Electric vehicle registrations fell 41% after Congress repealed the federal EV tax credit last year, a sharp downturn that signals a meaningful setback for the industry’s electrification plans. The decline has forced carmakers and analysts to rethink timelines and investments in battery electric vehicles.
Honda said it will discontinue the Prologue EV and cancel three planned U.S.-built electric models, cut production in half, and reduce its expected EV sales to just 17,900 units. The company pointed to weak consumer demand, tariff pressures, and profitability challenges as reasons for the pivot, and said it will shift greater emphasis back to hybrid powertrains.
Those cancellations add nearly $16 billion to the mounting costs associated with the industry’s EV retreat.

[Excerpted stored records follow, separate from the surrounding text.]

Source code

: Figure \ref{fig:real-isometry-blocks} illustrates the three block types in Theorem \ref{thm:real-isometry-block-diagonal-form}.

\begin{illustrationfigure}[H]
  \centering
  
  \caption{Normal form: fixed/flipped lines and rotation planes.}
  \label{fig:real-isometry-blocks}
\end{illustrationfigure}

When combined with write-downs already recorded by General Motors, Ford, and Stellantis, the total package of restructuring and impairment charges stands at roughly $70 billion as automakers reassess their electrification strategies.
S&P Global Mobility analyst Tom Libby described the situation as a market “reset,” saying the sector faces a slow climb back to growth. His assessment reflects a broader recalibration as manufacturers trim EV targets and reallocate resources toward more immediately profitable products.
The recent moves mark a stark reversal from the aggressive expansion plans many brands announced months earlier. Reduced consumer demand and broader economic headwinds have forced automakers to pause or scale back previously ambitious rollouts.
Honda’s decision to double down on hybrids while delaying or canceling some EV projects will reshape near-term production planning and investment priorities. The company and its rivals are now balancing long-term electrification goals with the immediate need to protect margins and shareholder value.